■ **YOUR OBJECTIVE**
Where a line of the material contains the string "Lemma", copy that line.

_ _ _ _

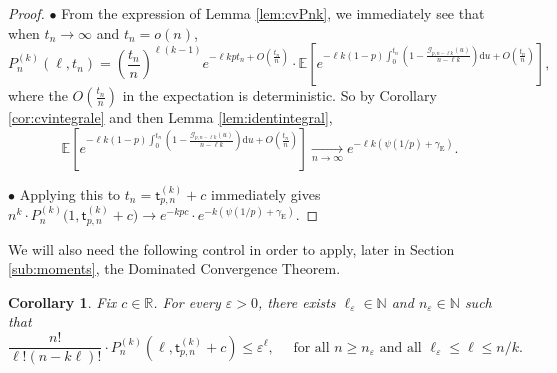 \documentclass[a4, 11pt]{article}
\numberwithin{equation}{section}
\theoremstyle{plain}
\newtheorem{corollary}[theorem]{Corollary}
\theoremstyle{definition}
\theoremstyle{remark}
\begin{document}
\begin{proof} $\bullet$ From the expression of Lemma \ref{lem:cvPnk}, we immediately see that when $t_n \rightarrow \infty$ and $t_n=o(n)$,
$$
P^{(k)}_n(\ell,t_n)=\left( \frac{t_n}{n}\right)^{\ell(k-1)}e^{-\ell kpt_n+O\left(\frac{t_n}{n}\right)} \cdot \mathbb E \left[e^{-\ell k (1-p) \int_0^{t_n} \left(1-\frac{\mathcal G_{p,n-\ell k}(u)}{n- \ell k} \right) \mathrm du+O\left(\frac{t_n}{n}\right) }\right],
$$
where the $O\left(\frac{t_n}{n}\right)$ in the expectation is deterministic. 
So by Corollary \ref{cor:cvintegrale} and then Lemma \ref{lem:identintegral},
$$
\mathbb E \left[e^{-\ell k (1-p) \int_0^{t_n} \left(1-\frac{\mathcal G_{p,n-\ell k}(u)}{n- \ell k} \right) \mathrm du+O\left(\frac{t_n}{n}\right) }\right] \underset{n \rightarrow \infty} \longrightarrow e^{-\ell k\left(\psi(1/p)+\gamma_{\mathrm E}\right)}.
$$

$\bullet$ Applying this to $t_n=\mathsf t^{(k)}_{p,n}+c$ immediately gives $n^k \cdot P^{(k)}_n\big(1,\mathsf t^{(k)}_{p,n}+c\big)  \rightarrow e^{-kpc} \cdot e^{-k\left(\psi(1/p)+\gamma_{\mathrm E}\right)}$.
\end{proof}

\bigskip

We will also need the following control in order to apply, later in Section \ref{sub:moments}, the Dominated Convergence Theorem.

\begin{corollary}
\label{cor:TCD1}
Fix $c \in \mathbb R$.
For every $\varepsilon>0$, there exists $\ell_{\varepsilon} \in \mathbb N$ and $n_{\varepsilon} \in \mathbb N$ such that
$$
\frac{n!}{\ell ! (n-k\ell)!} \cdot P_n^{(k)}(\ell,\mathsf t^{(k)}_{p,n}+c)  \leq \varepsilon^{\ell}, \quad \text{ for all }  n \geq n_{\varepsilon} \text{ and all } \ell_{\varepsilon} \leq \ell \leq n/k.
$$
\end{corollary}
\end{document}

_ _ _ _

■ **ANSWER SECTION**
\begin{proof} $\bullet$ From the expression of Lemma \ref{lem:cvPnk}, we immediately see that when $t_n \rightarrow \infty$ and $t_n=o(n)$,
So by Corollary \ref{cor:cvintegrale} and then Lemma \ref{lem:identintegral},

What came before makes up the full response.